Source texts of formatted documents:
== Segment start ==

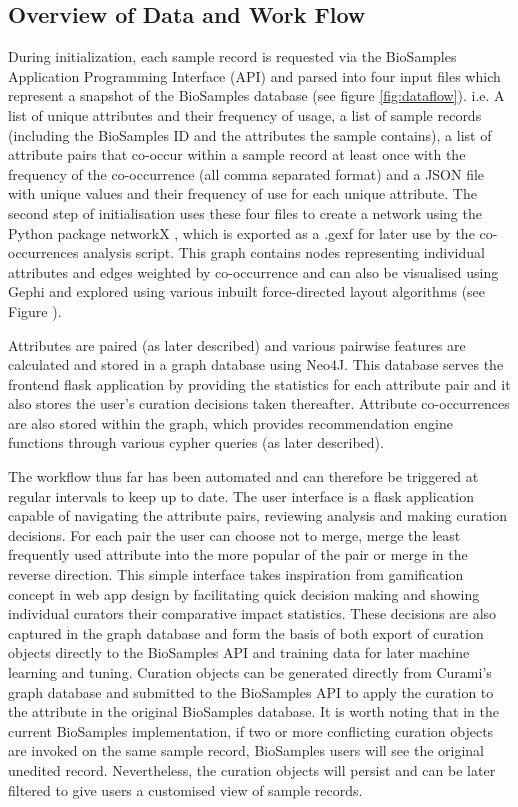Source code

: \documentclass{bmcart}
\begin{document}
\subsection*{Overview of Data and Work Flow}

During initialization, each sample record is requested via the BioSamples Application Programming Interface (API) and parsed into four input files which represent a snapshot of the BioSamples database (see figure \ref{fig:dataflow}). i.e. A list of unique attributes and their frequency of usage, a list of sample records (including the BioSamples ID and the attributes the sample contains), a list of attribute pairs that co-occur within a sample record at least once with the frequency of the co-occurrence (all comma separated format) and a JSON file with unique values and their frequency of use for each unique attribute. The second step of initialisation uses these four files to create a network using the Python package networkX \cite{networkx}, which is exported as a .gexf for later use by the co-occurrences analysis script. This graph contains nodes representing individual attributes and edges weighted by co-occurrence and can also be visualised using Gephi \cite{bastian2009gephi} and explored using various inbuilt force-directed layout algorithms \cite{jacomy2014forceatlas2} (see Figure \cite{fig:gephi}).

Attributes are paired (as later described) and various pairwise features are calculated and stored in a graph database using Neo4J. This database serves the frontend flask application by providing the statistics for each attribute pair and it also stores the user's curation decisions taken thereafter. Attribute co-occurrences are also stored within the graph, which provides recommendation engine functions through various cypher queries (as later described).

The workflow thus far has been automated and can therefore be triggered at regular intervals to keep up to date. The user interface is a flask application capable of navigating the attribute pairs, reviewing analysis and making curation decisions. For each pair the user can choose not to merge, merge the least frequently used attribute into the more popular of the pair or merge in the reverse direction. This simple interface takes inspiration from gamification concept in web app design by facilitating quick decision making and showing individual curators their comparative impact statistics. These decisions are also captured in the graph database and form the basis of both export of curation objects directly to the BioSamples API and training data for later machine learning and tuning. Curation objects can be generated directly from Curami's graph database and submitted to the BioSamples API to apply the curation to the attribute in the original BioSamples database. It is worth noting that in the current BioSamples implementation, if two or more conflicting curation objects are invoked on the same sample record, BioSamples users will see the original unedited record. Nevertheless, the curation objects will persist and can be later filtered to give users a customised view of sample records. 
\end{document}
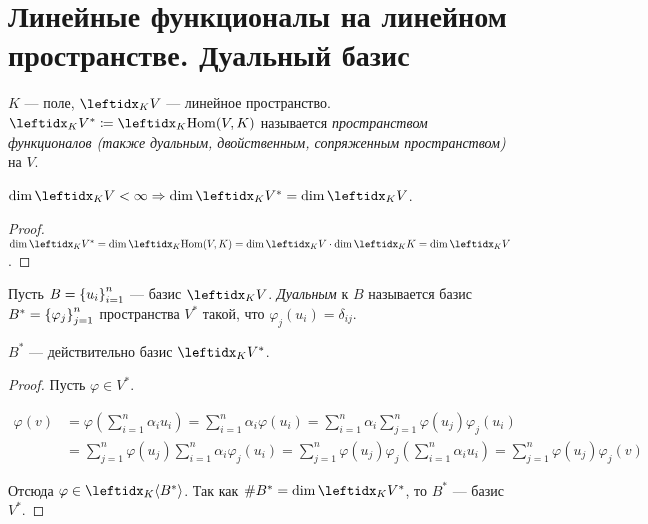 \section{Линейные функционалы на линейном пространстве. Дуальный базис}

\begin{defn}
    $K$ --- поле, $\lsub{K}{V}$ --- линейное пространство. $\lsub{K}{V^*} \coloneqq \lsub{K}{\hom(V, K)}$ называется \textit{пространством функционалов (также дуальным, двойственным, сопряженным пространством)} на $V$.
\end{defn}

\begin{thm}
    $\dim \lsub{K}{V} < \infty \Rightarrow \dim \lsub{K}{V^*} = \dim \lsub{K}{V}$.
\end{thm}

\begin{proof}
    $\dim \lsub{K}{V^*} = \dim \lsub{K}{\hom(V, K)} = \dim \lsub{K}{V} \cdot \dim \lsub{K}{K} = \dim \lsub{K}{V}$.
\end{proof}

\begin{defn}
    Пусть $B = \left\{u_i\right\}_{i=1}^{n}$ --- базис $\lsub{K}{V}$. \textit{Дуальным} к $B$ называется базис $B^* = \left\{\varphi_j\right\}_{j=1}^{n}$ пространства $V^*$ такой, что $\varphi_j(u_i) = \delta_{ij}$.
\end{defn}

\begin{thm}
    $B^*$ --- действительно базис $\lsub{K}{V^*}$.
\end{thm}

\begin{proof}
    Пусть $\varphi \in V^*$.
    
    \begin{align*}
        \varphi(v) &= \varphi\left(\sum_{i=1}^n \alpha_i u_i\right) = \sum_{i=1}^n \alpha_i \varphi(u_i) = \sum_{i=1}^n \alpha_i \sum_{j=1}^n \varphi(u_j) \varphi_j(u_i) \\
        &= \sum_{j=1}^n \varphi(u_j) \sum_{i=1}^n \alpha_i \varphi_j(u_i) = \sum_{j=1}^n \varphi(u_j) \varphi_j \left(\sum_{i=1}^n \alpha_i u_i \right) = \sum_{j=1}^n \varphi(u_j) \varphi_j(v)
    \end{align*}
    
    Отсюда $\varphi \in \gen{K}{B^*}$. Так как $\#B^* = \dim \lsub{K}{V^*}$, то $B^*$ --- базис $V^*$.
\end{proof}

== Segment end ==

A word-for-word restatement of all the lines above is needed, with the pictures omitted.

• [ANSWER BOX]:
Source code

: \documentclass{bmcart}
\begin{document}
\subsection*{Overview of Data and Work Flow}

During initialization, each sample record is requested via the BioSamples Application Programming Interface (API) and parsed into four input files which represent a snapshot of the BioSamples database (see figure \ref{fig:dataflow}). i.e. A list of unique attributes and their frequency of usage, a list of sample records (including the BioSamples ID and the attributes the sample contains), a list of attribute pairs that co-occur within a sample record at least once with the frequency of the co-occurrence (all comma separated format) and a JSON file with unique values and their frequency of use for each unique attribute. The second step of initialisation uses these four files to create a network using the Python package networkX \cite{networkx}, which is exported as a .gexf for later use by the co-occurrences analysis script. This graph contains nodes representing individual attributes and edges weighted by co-occurrence and can also be visualised using Gephi \cite{bastian2009gephi} and explored using various inbuilt force-directed layout algorithms \cite{jacomy2014forceatlas2} (see Figure \cite{fig:gephi}).

Attributes are paired (as later described) and various pairwise features are calculated and stored in a graph database using Neo4J. This database serves the frontend flask application by providing the statistics for each attribute pair and it also stores the user's curation decisions taken thereafter. Attribute co-occurrences are also stored within the graph, which provides recommendation engine functions through various cypher queries (as later described).

The workflow thus far has been automated and can therefore be triggered at regular intervals to keep up to date. The user interface is a flask application capable of navigating the attribute pairs, reviewing analysis and making curation decisions. For each pair the user can choose not to merge, merge the least frequently used attribute into the more popular of the pair or merge in the reverse direction. This simple interface takes inspiration from gamification concept in web app design by facilitating quick decision making and showing individual curators their comparative impact statistics. These decisions are also captured in the graph database and form the basis of both export of curation objects directly to the BioSamples API and training data for later machine learning and tuning. Curation objects can be generated directly from Curami's graph database and submitted to the BioSamples API to apply the curation to the attribute in the original BioSamples database. It is worth noting that in the current BioSamples implementation, if two or more conflicting curation objects are invoked on the same sample record, BioSamples users will see the original unedited record. Nevertheless, the curation objects will persist and can be later filtered to give users a customised view of sample records. 
\end{document}
 \section{Линейные функционалы на линейном пространстве. Дуальный базис}

\begin{defn}
    $K$ --- поле, $\lsub{K}{V}$ --- линейное пространство. $\lsub{K}{V^*} \coloneqq \lsub{K}{\hom(V, K)}$ называется \textit{пространством функционалов (также дуальным, двойственным, сопряженным пространством)} на $V$.
\end{defn}

\begin{thm}
    $\dim \lsub{K}{V} < \infty \Rightarrow \dim \lsub{K}{V^*} = \dim \lsub{K}{V}$.
\end{thm}

\begin{proof}
    $\dim \lsub{K}{V^*} = \dim \lsub{K}{\hom(V, K)} = \dim \lsub{K}{V} \cdot \dim \lsub{K}{K} = \dim \lsub{K}{V}$.
\end{proof}

\begin{defn}
    Пусть $B = \left\{u_i\right\}_{i=1}^{n}$ --- базис $\lsub{K}{V}$. \textit{Дуальным} к $B$ называется базис $B^* = \left\{\varphi_j\right\}_{j=1}^{n}$ пространства $V^*$ такой, что $\varphi_j(u_i) = \delta_{ij}$.
\end{defn}

\begin{thm}
    $B^*$ --- действительно базис $\lsub{K}{V^*}$.
\end{thm}

\begin{proof}
    Пусть $\varphi \in V^*$.
    
    \begin{align*}
        \varphi(v) &= \varphi\left(\sum_{i=1}^n \alpha_i u_i\right) = \sum_{i=1}^n \alpha_i \varphi(u_i) = \sum_{i=1}^n \alpha_i \sum_{j=1}^n \varphi(u_j) \varphi_j(u_i) \\
        &= \sum_{j=1}^n \varphi(u_j) \sum_{i=1}^n \alpha_i \varphi_j(u_i) = \sum_{j=1}^n \varphi(u_j) \varphi_j \left(\sum_{i=1}^n \alpha_i u_i \right) = \sum_{j=1}^n \varphi(u_j) \varphi_j(v)
    \end{align*}
    
    Отсюда $\varphi \in \gen{K}{B^*}$. Так как $\#B^* = \dim \lsub{K}{V^*}$, то $B^*$ --- базис $V^*$.
\end{proof}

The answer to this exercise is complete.